Raw data:

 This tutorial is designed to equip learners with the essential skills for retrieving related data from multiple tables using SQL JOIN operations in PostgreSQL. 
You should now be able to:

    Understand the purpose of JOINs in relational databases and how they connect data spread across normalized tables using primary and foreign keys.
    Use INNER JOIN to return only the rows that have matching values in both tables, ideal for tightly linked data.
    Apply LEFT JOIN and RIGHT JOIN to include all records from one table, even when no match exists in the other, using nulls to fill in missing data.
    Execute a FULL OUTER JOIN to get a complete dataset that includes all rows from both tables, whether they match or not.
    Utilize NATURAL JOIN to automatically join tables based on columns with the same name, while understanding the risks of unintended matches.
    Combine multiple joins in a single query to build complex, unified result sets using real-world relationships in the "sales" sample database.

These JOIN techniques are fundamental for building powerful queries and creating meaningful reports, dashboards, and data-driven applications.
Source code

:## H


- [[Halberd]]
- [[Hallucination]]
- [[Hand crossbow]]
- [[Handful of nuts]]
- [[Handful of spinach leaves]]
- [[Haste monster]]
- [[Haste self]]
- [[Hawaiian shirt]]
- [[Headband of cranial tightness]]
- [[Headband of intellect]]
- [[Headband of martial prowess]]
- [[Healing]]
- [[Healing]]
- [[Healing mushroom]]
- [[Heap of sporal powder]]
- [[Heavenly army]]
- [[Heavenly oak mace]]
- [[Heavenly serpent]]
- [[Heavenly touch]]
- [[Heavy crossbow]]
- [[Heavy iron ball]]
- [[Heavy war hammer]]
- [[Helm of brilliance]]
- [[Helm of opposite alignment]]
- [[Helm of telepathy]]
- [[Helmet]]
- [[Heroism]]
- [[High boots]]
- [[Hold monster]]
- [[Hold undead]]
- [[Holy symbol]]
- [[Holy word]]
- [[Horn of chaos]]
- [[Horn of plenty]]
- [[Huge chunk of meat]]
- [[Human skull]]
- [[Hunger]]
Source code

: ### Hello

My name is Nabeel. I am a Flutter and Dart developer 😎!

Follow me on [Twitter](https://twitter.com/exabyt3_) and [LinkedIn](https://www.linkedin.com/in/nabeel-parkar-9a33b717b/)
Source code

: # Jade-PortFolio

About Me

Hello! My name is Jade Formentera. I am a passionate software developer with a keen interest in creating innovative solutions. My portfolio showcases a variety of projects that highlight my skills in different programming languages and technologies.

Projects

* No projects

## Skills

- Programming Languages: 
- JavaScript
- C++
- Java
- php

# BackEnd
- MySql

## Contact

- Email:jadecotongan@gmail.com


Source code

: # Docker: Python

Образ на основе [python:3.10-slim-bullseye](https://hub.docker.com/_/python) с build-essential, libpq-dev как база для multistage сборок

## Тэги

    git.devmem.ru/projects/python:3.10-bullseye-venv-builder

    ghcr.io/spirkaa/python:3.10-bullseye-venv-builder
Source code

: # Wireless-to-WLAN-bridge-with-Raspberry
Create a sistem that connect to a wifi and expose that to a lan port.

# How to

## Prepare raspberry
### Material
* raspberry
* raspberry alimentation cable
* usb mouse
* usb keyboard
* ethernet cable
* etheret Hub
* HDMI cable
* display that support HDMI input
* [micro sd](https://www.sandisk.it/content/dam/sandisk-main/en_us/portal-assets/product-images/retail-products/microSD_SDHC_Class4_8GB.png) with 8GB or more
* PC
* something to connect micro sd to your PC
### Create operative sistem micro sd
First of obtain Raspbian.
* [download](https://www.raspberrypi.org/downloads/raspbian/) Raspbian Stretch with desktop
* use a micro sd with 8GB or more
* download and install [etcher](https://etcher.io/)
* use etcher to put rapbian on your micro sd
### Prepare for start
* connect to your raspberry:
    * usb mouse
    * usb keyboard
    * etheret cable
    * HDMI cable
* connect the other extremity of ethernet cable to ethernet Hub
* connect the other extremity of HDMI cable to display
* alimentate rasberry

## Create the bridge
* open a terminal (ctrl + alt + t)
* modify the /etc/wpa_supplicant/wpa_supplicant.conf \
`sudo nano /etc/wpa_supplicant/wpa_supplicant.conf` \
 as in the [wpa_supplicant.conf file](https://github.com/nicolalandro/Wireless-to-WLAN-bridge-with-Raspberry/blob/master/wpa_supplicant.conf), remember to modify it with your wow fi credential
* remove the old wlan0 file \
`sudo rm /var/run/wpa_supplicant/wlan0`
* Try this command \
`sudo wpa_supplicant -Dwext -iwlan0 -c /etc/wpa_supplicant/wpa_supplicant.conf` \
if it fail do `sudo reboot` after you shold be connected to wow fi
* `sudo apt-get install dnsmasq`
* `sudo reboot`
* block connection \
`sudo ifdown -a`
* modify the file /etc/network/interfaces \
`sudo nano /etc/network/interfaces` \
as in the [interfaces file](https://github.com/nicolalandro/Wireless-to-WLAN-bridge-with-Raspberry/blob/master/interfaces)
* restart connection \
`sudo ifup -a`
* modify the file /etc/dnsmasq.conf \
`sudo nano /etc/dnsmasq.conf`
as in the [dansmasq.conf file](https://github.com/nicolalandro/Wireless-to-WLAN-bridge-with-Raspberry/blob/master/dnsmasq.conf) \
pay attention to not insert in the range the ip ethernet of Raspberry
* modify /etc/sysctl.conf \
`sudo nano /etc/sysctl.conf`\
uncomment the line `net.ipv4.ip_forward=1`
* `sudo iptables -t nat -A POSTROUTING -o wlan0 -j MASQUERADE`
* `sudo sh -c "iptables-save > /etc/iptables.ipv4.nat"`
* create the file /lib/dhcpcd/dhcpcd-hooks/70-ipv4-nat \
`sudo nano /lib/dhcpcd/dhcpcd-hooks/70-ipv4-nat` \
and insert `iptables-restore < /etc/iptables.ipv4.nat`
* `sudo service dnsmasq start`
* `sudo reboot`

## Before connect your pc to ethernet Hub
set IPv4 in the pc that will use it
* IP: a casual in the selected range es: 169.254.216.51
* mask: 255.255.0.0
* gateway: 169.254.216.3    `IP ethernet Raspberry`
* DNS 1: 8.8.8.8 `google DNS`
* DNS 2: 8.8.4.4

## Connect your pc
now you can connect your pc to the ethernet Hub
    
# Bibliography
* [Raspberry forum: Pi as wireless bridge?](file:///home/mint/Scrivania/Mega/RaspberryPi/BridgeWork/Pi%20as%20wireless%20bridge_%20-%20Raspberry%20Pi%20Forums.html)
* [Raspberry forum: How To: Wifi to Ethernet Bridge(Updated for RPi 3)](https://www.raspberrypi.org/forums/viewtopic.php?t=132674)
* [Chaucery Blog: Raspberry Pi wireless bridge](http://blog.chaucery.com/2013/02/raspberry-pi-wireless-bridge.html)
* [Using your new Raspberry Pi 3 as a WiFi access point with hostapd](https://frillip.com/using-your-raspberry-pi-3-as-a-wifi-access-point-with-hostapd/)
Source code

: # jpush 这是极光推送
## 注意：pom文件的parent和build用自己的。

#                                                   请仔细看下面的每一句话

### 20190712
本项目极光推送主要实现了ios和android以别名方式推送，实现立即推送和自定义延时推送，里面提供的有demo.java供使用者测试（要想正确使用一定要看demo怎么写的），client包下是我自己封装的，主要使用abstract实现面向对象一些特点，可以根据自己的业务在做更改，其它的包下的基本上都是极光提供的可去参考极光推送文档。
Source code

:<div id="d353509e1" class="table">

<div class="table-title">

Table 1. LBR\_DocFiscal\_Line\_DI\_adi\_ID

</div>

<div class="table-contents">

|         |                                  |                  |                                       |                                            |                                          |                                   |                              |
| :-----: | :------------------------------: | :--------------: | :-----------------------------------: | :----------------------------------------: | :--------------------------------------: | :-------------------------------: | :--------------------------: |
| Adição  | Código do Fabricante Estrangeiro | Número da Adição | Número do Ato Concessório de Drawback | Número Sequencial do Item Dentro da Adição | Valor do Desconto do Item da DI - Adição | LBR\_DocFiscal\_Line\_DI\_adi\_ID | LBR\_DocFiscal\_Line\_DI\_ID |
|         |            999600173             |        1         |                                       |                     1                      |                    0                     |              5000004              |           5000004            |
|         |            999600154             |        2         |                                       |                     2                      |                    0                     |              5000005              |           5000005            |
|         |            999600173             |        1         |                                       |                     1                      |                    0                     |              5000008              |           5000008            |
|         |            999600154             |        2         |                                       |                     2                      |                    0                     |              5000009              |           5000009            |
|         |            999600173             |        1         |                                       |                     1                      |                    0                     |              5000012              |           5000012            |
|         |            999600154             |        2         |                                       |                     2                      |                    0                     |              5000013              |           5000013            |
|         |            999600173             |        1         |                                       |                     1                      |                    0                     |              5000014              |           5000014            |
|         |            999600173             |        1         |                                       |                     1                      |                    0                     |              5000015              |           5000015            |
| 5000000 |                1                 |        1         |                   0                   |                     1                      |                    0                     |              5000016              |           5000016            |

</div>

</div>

Work instructions:
Look through the listing above, please, and state how many lines hold the word "HDMI"; the number alone is the answer.

Exercise result:
4